Mache dich auf, werde licht; denn dein Licht kommt und die Herrlichkeit des HERRN geht auf über dir!
(Jesaja 60,1)

„Mache dich auf, werde licht“ – das ist eine ungewöhnliche Aufforderung. Leider ist das nicht so einfach. Eine Lichterkette schließen wir ganz leicht ans Stromnetz an. Aber bei uns suchen wir den Anschlussstecker zur Energiequelle oft vergebens.

Wie könnte er wohl aussehen? Ein Spaziergang im Winterwald? Ein   Kirchgang? Ein gutes Buch über den Glauben an Jesus Christus? Ein Gespräch mit einer Person, die mir hilft, mein Herz für Gott zu öffnen?

Als dieses Wort zum ersten Mal durch den Boten Gottes, Jesaja, ausgesprochen wurde, gab es sicher auch ein Rätselraten, wie das gelingen soll. Denn dieses Wort traf auf Menschen, die am Boden zerstört waren. Ihre Heimat war nicht mehr ihr Zuhause. Ihre Welt war im Umbruch. Das was früher gut war, gab es nicht mehr. Jeder musste schauen, wie er diese Zeit überleben könnte. Wie sollte man da noch Hoffnung haben? Wohin man blickte, Probleme, Bedrohung, Chaos.

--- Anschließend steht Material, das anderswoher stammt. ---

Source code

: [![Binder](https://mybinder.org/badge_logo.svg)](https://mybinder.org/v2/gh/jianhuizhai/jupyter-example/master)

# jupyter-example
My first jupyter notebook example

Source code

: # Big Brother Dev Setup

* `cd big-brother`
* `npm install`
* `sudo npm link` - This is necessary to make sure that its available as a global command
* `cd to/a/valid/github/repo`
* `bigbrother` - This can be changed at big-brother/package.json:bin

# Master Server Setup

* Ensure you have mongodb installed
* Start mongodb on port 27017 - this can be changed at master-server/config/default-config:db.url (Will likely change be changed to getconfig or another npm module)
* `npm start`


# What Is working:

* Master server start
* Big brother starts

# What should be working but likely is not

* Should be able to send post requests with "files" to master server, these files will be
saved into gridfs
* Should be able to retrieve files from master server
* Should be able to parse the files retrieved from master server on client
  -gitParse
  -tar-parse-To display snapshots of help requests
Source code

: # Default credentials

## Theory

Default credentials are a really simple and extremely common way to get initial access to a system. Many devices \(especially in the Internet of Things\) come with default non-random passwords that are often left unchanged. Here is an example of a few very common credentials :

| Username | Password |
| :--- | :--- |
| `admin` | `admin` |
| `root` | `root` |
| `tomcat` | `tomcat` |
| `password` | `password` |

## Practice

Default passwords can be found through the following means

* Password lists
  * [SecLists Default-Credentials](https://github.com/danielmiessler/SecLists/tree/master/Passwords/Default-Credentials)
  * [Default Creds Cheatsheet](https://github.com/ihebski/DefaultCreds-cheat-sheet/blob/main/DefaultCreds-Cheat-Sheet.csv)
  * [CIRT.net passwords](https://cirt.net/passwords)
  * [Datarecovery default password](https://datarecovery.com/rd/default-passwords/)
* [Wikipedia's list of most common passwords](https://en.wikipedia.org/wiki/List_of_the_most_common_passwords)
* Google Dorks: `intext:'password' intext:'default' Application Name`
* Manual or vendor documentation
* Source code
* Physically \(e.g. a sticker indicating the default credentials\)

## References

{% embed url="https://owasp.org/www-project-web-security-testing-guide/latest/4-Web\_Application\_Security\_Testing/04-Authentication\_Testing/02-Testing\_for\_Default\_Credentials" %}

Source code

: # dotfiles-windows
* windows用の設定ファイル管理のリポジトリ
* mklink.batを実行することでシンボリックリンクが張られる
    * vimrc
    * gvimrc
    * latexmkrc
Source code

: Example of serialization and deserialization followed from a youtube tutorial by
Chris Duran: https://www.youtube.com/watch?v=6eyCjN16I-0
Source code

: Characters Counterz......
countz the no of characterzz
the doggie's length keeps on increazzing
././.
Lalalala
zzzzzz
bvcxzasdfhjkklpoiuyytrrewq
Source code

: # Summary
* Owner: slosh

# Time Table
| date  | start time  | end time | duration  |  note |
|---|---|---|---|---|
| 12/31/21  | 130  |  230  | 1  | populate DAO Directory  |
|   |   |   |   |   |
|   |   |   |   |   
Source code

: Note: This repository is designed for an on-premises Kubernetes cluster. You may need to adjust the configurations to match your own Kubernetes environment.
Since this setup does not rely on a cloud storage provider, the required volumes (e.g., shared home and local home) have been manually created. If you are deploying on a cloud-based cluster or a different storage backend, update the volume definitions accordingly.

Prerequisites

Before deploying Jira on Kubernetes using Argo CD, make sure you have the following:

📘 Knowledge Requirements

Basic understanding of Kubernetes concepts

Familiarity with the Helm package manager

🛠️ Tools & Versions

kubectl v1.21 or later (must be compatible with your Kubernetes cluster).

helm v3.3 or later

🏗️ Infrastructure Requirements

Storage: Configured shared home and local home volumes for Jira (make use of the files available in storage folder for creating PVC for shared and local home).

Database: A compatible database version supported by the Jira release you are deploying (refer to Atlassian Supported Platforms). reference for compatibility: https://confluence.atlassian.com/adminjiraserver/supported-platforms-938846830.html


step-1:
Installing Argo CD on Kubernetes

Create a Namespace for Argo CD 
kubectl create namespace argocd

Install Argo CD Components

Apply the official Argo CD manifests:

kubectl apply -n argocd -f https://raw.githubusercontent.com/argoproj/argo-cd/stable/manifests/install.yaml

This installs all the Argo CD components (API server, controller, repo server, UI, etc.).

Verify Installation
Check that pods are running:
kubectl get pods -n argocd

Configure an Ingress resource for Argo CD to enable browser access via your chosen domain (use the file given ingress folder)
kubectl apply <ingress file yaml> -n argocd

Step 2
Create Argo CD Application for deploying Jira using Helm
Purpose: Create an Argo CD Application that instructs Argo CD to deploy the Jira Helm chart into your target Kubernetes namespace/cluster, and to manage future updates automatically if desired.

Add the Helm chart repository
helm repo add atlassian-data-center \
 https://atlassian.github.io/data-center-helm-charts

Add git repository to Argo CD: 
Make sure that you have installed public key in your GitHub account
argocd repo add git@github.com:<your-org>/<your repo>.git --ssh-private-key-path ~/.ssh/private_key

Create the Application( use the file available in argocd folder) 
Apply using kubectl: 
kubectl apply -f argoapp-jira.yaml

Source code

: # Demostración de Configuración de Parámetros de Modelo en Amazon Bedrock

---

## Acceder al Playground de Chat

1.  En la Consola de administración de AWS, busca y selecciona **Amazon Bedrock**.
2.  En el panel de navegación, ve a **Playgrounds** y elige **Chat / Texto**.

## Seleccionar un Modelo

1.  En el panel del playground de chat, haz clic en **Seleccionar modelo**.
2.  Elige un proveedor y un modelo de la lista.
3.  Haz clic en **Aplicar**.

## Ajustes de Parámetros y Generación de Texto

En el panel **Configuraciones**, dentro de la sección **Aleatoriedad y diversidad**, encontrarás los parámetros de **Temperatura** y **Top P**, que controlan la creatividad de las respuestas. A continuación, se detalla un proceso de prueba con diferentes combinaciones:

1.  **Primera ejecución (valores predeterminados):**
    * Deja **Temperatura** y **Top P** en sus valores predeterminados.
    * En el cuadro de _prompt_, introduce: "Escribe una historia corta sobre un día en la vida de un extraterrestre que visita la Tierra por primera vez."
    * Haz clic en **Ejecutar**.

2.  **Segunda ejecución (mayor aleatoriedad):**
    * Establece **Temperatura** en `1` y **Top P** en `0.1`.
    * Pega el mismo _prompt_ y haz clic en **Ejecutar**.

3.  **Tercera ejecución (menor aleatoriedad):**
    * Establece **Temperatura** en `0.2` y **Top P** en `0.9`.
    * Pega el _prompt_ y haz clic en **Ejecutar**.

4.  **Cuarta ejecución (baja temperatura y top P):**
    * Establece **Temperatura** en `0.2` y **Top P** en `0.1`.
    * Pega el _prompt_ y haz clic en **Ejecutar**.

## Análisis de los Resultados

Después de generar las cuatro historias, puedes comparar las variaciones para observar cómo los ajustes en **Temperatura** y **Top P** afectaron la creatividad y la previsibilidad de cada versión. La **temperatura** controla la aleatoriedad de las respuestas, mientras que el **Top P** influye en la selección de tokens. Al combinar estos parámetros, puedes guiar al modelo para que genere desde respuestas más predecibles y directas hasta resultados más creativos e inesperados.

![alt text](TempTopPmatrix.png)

Dieses Wort des Propheten Jesaja ist auf Hebräisch eine Aufforderung an eine Frau. Denn der Stadt Gottes -Zion/Jerusalem-, wird gesagt: „Steh auf! Werde hell!“. Das ist keine flapsige Redeweise nach dem Motto: „Kopf hoch, es wird schon wieder.“
Dieses Wort will aus der Niedergeschlagenheit
aufrütteln und diejenigen, die es betrifft gleichzeitig entlasten.
Nicht dein Licht musst du aufscheinen lassen, sondern dich bereit machen für das Licht, das dir entgegenfließt. Gott persönlich erscheint, damit es wieder hell wird.
Das weibliche
Du, Jerusalem, kann aufstehen und erstrahlen und Babylon soll herabsteigen und sich in den Staub setzen (Jes 47,1).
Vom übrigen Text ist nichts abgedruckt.